For this task, copy the data that follows exactly, keeping every character.
*** Data records Section Begins ***
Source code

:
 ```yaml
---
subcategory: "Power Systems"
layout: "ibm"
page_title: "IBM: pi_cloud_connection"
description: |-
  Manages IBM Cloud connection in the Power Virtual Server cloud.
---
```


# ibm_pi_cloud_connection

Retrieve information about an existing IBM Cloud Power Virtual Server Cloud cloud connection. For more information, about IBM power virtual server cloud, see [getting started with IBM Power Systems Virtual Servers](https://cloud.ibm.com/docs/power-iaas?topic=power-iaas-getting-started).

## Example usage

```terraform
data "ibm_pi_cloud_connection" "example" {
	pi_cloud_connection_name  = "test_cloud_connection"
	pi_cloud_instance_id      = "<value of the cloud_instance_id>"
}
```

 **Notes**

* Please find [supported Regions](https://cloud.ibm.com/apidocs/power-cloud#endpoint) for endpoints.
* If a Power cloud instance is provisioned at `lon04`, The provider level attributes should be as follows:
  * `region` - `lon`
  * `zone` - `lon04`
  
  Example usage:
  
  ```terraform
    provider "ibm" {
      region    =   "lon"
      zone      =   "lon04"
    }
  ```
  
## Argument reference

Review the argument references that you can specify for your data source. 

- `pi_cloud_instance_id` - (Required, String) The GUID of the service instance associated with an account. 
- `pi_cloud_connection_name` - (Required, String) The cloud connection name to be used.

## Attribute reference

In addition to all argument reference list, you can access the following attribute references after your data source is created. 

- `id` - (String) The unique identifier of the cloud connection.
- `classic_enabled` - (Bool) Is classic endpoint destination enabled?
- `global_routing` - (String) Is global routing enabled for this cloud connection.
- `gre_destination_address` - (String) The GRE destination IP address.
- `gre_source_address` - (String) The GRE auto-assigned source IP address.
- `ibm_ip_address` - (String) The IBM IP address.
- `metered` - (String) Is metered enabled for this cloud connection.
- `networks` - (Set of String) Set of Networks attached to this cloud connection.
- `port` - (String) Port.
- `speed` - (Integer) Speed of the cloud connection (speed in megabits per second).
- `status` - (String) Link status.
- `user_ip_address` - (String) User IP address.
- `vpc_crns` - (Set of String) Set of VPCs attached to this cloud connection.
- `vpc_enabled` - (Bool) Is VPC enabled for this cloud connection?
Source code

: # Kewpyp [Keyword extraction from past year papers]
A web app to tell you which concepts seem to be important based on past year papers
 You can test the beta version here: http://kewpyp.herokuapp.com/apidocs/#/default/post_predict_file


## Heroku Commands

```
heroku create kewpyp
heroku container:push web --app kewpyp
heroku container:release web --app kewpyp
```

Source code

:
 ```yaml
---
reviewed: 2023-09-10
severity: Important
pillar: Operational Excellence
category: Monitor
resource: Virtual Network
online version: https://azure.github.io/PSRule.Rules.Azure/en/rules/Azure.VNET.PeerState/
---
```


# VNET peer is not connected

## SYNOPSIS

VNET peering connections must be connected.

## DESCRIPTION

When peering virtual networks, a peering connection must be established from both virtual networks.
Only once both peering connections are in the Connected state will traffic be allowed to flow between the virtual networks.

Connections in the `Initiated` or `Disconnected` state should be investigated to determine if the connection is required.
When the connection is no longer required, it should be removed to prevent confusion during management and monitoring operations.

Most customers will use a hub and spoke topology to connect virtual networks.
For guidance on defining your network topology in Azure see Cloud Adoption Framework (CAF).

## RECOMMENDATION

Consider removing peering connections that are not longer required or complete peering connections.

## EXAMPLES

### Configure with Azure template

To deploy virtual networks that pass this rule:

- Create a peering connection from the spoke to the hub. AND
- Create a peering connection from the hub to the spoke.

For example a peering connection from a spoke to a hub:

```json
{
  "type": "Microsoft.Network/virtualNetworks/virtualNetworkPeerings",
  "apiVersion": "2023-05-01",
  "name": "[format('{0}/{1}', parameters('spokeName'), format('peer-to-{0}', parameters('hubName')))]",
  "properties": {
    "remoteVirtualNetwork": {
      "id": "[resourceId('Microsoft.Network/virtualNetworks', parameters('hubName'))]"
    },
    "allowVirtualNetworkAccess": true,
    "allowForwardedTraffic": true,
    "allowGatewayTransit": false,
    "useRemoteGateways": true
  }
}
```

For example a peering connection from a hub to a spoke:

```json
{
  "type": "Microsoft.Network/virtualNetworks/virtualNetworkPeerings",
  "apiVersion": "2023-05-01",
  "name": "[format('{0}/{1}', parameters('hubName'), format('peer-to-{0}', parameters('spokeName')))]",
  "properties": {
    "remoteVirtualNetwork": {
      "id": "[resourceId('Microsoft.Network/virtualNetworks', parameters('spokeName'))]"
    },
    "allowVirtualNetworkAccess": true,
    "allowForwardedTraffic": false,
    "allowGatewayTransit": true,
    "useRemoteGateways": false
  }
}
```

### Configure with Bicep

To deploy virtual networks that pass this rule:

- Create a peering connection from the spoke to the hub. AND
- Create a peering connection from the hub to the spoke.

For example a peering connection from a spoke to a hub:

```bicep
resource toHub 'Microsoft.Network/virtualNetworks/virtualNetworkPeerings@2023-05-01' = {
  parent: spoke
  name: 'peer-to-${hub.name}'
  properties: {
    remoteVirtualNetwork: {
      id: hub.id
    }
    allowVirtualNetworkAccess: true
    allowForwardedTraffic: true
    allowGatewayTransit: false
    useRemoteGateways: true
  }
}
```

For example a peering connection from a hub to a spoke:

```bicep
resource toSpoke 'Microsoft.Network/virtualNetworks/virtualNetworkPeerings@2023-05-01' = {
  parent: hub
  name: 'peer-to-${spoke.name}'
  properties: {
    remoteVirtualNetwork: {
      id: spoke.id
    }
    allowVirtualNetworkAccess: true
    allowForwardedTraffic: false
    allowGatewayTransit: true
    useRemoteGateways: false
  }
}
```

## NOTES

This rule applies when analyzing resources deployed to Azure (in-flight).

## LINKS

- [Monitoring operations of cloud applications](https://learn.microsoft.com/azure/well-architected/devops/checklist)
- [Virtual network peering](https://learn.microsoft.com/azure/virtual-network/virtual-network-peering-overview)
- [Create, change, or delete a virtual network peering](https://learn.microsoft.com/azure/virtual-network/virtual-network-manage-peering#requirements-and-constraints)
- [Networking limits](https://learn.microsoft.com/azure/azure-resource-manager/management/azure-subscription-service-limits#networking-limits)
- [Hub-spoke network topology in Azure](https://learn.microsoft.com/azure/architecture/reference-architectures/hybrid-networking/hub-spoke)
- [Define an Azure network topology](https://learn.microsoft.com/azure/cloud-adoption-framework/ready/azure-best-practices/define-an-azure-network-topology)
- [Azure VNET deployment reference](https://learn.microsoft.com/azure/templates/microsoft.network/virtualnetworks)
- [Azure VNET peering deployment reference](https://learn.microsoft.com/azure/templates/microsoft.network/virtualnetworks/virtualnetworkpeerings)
*** Data records Section Ends ***
● **Task response**:
Source code

:
 ```yaml
---
subcategory: "Power Systems"
layout: "ibm"
page_title: "IBM: pi_cloud_connection"
description: |-
  Manages IBM Cloud connection in the Power Virtual Server cloud.
---
```


# ibm_pi_cloud_connection

Retrieve information about an existing IBM Cloud Power Virtual Server Cloud cloud connection. For more information, about IBM power virtual server cloud, see [getting started with IBM Power Systems Virtual Servers](https://cloud.ibm.com/docs/power-iaas?topic=power-iaas-getting-started).

## Example usage

```terraform
data "ibm_pi_cloud_connection" "example" {
	pi_cloud_connection_name  = "test_cloud_connection"
	pi_cloud_instance_id      = "<value of the cloud_instance_id>"
}
```

 **Notes**

* Please find [supported Regions](https://cloud.ibm.com/apidocs/power-cloud#endpoint) for endpoints.
* If a Power cloud instance is provisioned at `lon04`, The provider level attributes should be as follows:
  * `region` - `lon`
  * `zone` - `lon04`
  
  Example usage:
  
  ```terraform
    provider "ibm" {
      region    =   "lon"
      zone      =   "lon04"
    }
  ```
  
## Argument reference

Review the argument references that you can specify for your data source. 

- `pi_cloud_instance_id` - (Required, String) The GUID of the service instance associated with an account. 
- `pi_cloud_connection_name` - (Required, String) The cloud connection name to be used.

## Attribute reference

In addition to all argument reference list, you can access the following attribute references after your data source is created. 

- `id` - (String) The unique identifier of the cloud connection.
- `classic_enabled` - (Bool) Is classic endpoint destination enabled?
- `global_routing` - (String) Is global routing enabled for this cloud connection.
- `gre_destination_address` - (String) The GRE destination IP address.
- `gre_source_address` - (String) The GRE auto-assigned source IP address.
- `ibm_ip_address` - (String) The IBM IP address.
- `metered` - (String) Is metered enabled for this cloud connection.
- `networks` - (Set of String) Set of Networks attached to this cloud connection.
- `port` - (String) Port.
- `speed` - (Integer) Speed of the cloud connection (speed in megabits per second).
- `status` - (String) Link status.
- `user_ip_address` - (String) User IP address.
- `vpc_crns` - (Set of String) Set of VPCs attached to this cloud connection.
- `vpc_enabled` - (Bool) Is VPC enabled for this cloud connection?
Source code

: # Kewpyp [Keyword extraction from past year papers]
A web app to tell you which concepts seem to be important based on past year papers
 You can test the beta version here: http://kewpyp.herokuapp.com/apidocs/#/default/post_predict_file


## Heroku Commands

```
heroku create kewpyp
heroku container:push web --app kewpyp
heroku container:release web --app kewpyp
```

Source code

:
 ```yaml
---
reviewed: 2023-09-10
severity: Important
pillar: Operational Excellence
category: Monitor
resource: Virtual Network
online version: https://azure.github.io/PSRule.Rules.Azure/en/rules/Azure.VNET.PeerState/
---
```


# VNET peer is not connected

## SYNOPSIS

VNET peering connections must be connected.

## DESCRIPTION

When peering virtual networks, a peering connection must be established from both virtual networks.
Only once both peering connections are in the Connected state will traffic be allowed to flow between the virtual networks.

Connections in the `Initiated` or `Disconnected` state should be investigated to determine if the connection is required.
When the connection is no longer required, it should be removed to prevent confusion during management and monitoring operations.

Most customers will use a hub and spoke topology to connect virtual networks.
For guidance on defining your network topology in Azure see Cloud Adoption Framework (CAF).

## RECOMMENDATION

Consider removing peering connections that are not longer required or complete peering connections.

## EXAMPLES

### Configure with Azure template

To deploy virtual networks that pass this rule:

- Create a peering connection from the spoke to the hub. AND
- Create a peering connection from the hub to the spoke.

For example a peering connection from a spoke to a hub:

```json
{
  "type": "Microsoft.Network/virtualNetworks/virtualNetworkPeerings",
  "apiVersion": "2023-05-01",
  "name": "[format('{0}/{1}', parameters('spokeName'), format('peer-to-{0}', parameters('hubName')))]",
  "properties": {
    "remoteVirtualNetwork": {
      "id": "[resourceId('Microsoft.Network/virtualNetworks', parameters('hubName'))]"
    },
    "allowVirtualNetworkAccess": true,
    "allowForwardedTraffic": true,
    "allowGatewayTransit": false,
    "useRemoteGateways": true
  }
}
```

For example a peering connection from a hub to a spoke:

```json
{
  "type": "Microsoft.Network/virtualNetworks/virtualNetworkPeerings",
  "apiVersion": "2023-05-01",
  "name": "[format('{0}/{1}', parameters('hubName'), format('peer-to-{0}', parameters('spokeName')))]",
  "properties": {
    "remoteVirtualNetwork": {
      "id": "[resourceId('Microsoft.Network/virtualNetworks', parameters('spokeName'))]"
    },
    "allowVirtualNetworkAccess": true,
    "allowForwardedTraffic": false,
    "allowGatewayTransit": true,
    "useRemoteGateways": false
  }
}
```

### Configure with Bicep

To deploy virtual networks that pass this rule:

- Create a peering connection from the spoke to the hub. AND
- Create a peering connection from the hub to the spoke.

For example a peering connection from a spoke to a hub:

```bicep
resource toHub 'Microsoft.Network/virtualNetworks/virtualNetworkPeerings@2023-05-01' = {
  parent: spoke
  name: 'peer-to-${hub.name}'
  properties: {
    remoteVirtualNetwork: {
      id: hub.id
    }
    allowVirtualNetworkAccess: true
    allowForwardedTraffic: true
    allowGatewayTransit: false
    useRemoteGateways: true
  }
}
```

For example a peering connection from a hub to a spoke:

```bicep
resource toSpoke 'Microsoft.Network/virtualNetworks/virtualNetworkPeerings@2023-05-01' = {
  parent: hub
  name: 'peer-to-${spoke.name}'
  properties: {
    remoteVirtualNetwork: {
      id: spoke.id
    }
    allowVirtualNetworkAccess: true
    allowForwardedTraffic: false
    allowGatewayTransit: true
    useRemoteGateways: false
  }
}
```

## NOTES

This rule applies when analyzing resources deployed to Azure (in-flight).

## LINKS

- [Monitoring operations of cloud applications](https://learn.microsoft.com/azure/well-architected/devops/checklist)
- [Virtual network peering](https://learn.microsoft.com/azure/virtual-network/virtual-network-peering-overview)
- [Create, change, or delete a virtual network peering](https://learn.microsoft.com/azure/virtual-network/virtual-network-manage-peering#requirements-and-constraints)
- [Networking limits](https://learn.microsoft.com/azure/azure-resource-manager/management/azure-subscription-service-limits#networking-limits)
- [Hub-spoke network topology in Azure](https://learn.microsoft.com/azure/architecture/reference-architectures/hybrid-networking/hub-spoke)
- [Define an Azure network topology](https://learn.microsoft.com/azure/cloud-adoption-framework/ready/azure-best-practices/define-an-azure-network-topology)
- [Azure VNET deployment reference](https://learn.microsoft.com/azure/templates/microsoft.network/virtualnetworks)
- [Azure VNET peering deployment reference](https://learn.microsoft.com/azure/templates/microsoft.network/virtualnetworks/virtualnetworkpeerings)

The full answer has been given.